Start with the most important thing—education of the child and the family. This condition is familial, so relatives are more likely to have this form of hyperlipidemia as well.
Ask families about relevant history of early heart disease. “Early familial heart disease” is defined as a father or grandfather younger than age 55 years and/or mother or grandmother younger than 65 years with known heart disease.
We recommend screening all children by the age of 2 years for relevant family history. Studies now indicate lipid deposits can start as early as this age.
Clinical intervention often is more about prevention than treatment. Unless children are homozygous for one of the genetic defects associated with familial hyperlipidemia, they may not have signs or symptoms until they reach their twenties or thirties.
It is appropriate for you to begin lifestyle recommendations with any overweight or obese child. Counsel the patient and family about better diet and exercise regimens. For example, instruct them to avoid fried foods and if they need to cook with oil, to use vegetable oil.
Recommend 60 minutes of moderate exercise daily. This does not have to be an hour all at once—it can be 20 minutes in the morning before the school bus comes, 20 minutes in the afternoon, and another 20 minutes in the evening. The physical activity does not have to be on the soccer field either. The patient can exercise by climbing the stairs or participating in a scavenger hunt at the mall.
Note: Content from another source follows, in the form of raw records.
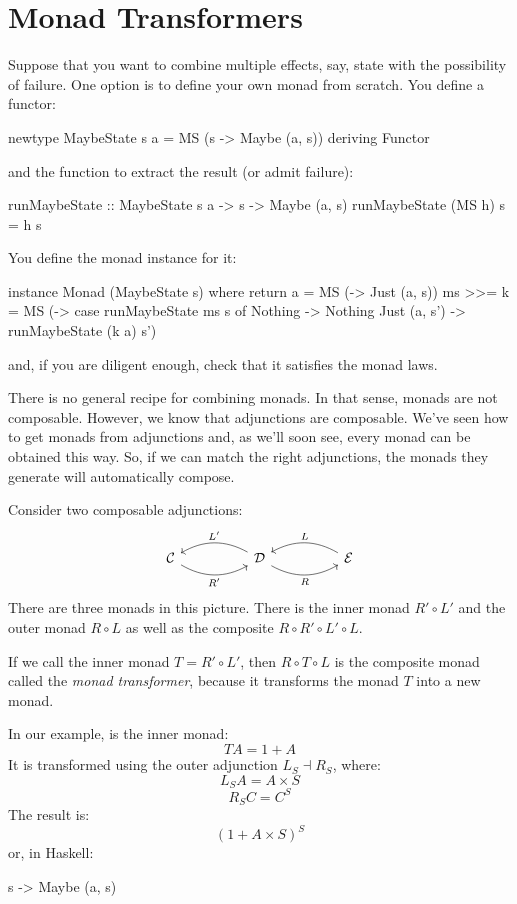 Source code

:\documentclass[DaoFP]{subfiles}
\begin{document}
\section{Monad Transformers}

Suppose that you want to combine multiple effects, say, state with the possibility of failure. One option is to define your own monad from scratch. You define a functor:
\begin{haskell}
newtype MaybeState s a = MS (s -> Maybe (a, s))
  deriving Functor
\end{haskell}
and the function to extract the result (or admit failure):
\begin{haskell}
runMaybeState :: MaybeState s a -> s -> Maybe (a, s)
runMaybeState (MS h) s = h s
\end{haskell}
You define the monad instance for it:
\begin{haskell}
instance Monad (MaybeState s) where
  return a = MS (\s -> Just (a, s))
  ms >>= k = MS (\s -> case runMaybeState ms s of
                       Nothing -> Nothing
                       Just (a, s') -> runMaybeState (k a) s')
\end{haskell}
and, if you are diligent enough, check that it satisfies the monad laws.

There is no general recipe for combining monads. In that sense, monads are not composable. However, we know that adjunctions are composable. We've seen how to get monads from adjunctions and, as we'll soon see, every monad can be obtained this way. So, if we can match the right adjunctions, the monads they generate will automatically compose.

Consider two composable adjunctions:
\[
 \begin{tikzcd}
  \mathcal{C}
  \arrow[rr, bend right, "R'"']
  &&
  \mathcal{D}
  \arrow[ll, bend right, "L'"']
    \arrow[rr, bend right, "R"']
&&
  \mathcal{E}
  \arrow[ll, bend right, "L"']
 \end{tikzcd}
\]
There are three monads in this picture. There is the inner monad $R' \circ L'$ and the outer monad $R \circ L$ as well as the composite $R \circ R' \circ L' \circ L$. 

If we call the inner monad $T = R' \circ L'$, then $R \circ T \circ L$ is the composite monad called the \emph{monad transformer}, because it transforms the monad $T$ into a new monad. 

In our example,  is the inner monad:
\[ T A = 1 + A \]
It is transformed using the outer adjunction $L_S \dashv R_S$, where:
\[ L_S A = A \times S \]
\[ R_S C = C^S \]
The result is:
\[ (1 + A \times S)^S\]
or, in Haskell:
\begin{haskell}
s -> Maybe (a, s)
\end{haskell}
\end{document}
The essential thing is getting the child off the couch and away from the computer. This is particularly important because many schools are cutting their physical education programs in this economy.
Emphasize to parents that familial hyperlipidemia is one of the preventable forms of heart disease. Parents have a choice if they want their children to lead long, healthy lives.
Monitor the child's growth. If the child exceeds the 95th percentile on the growth chart, draw cholesterol levels. If the numbers are high, initiate at least a 6-month trial of diet and exercise. If, after this time, the cholesterol levels remain high, consider prescribing a low-dose statin. If medication fails to reduce high cholesterol after 2 months, I recommend these children see a subspecialist like myself.
For the most part, they come to me obese and/or with high cholesterol. I lecture them like you cannot believe, and their weight and cholesterol numbers improve. For this reason, I have very few patients for whom I have to start medication.
The cholesterol assay you do has to be a fasting lipid profile, not a random cholesterol reading. A random test does not provide the most appropriate information. Use common sense regarding when to test kids. In other words, do not test cholesterol levels the day after their birthday, right after Halloween, or anytime between Thanksgiving and Christmas. Testing cholesterol at any time during spring and summer, if possible, is preferable.
You don't need to refer most children with familial hyperlipidemia for cardiac stress testing. Stress testing is generally reserved for treatment-refractory patients with established high cholesterol. This provides useful baseline information for children we cannot control well.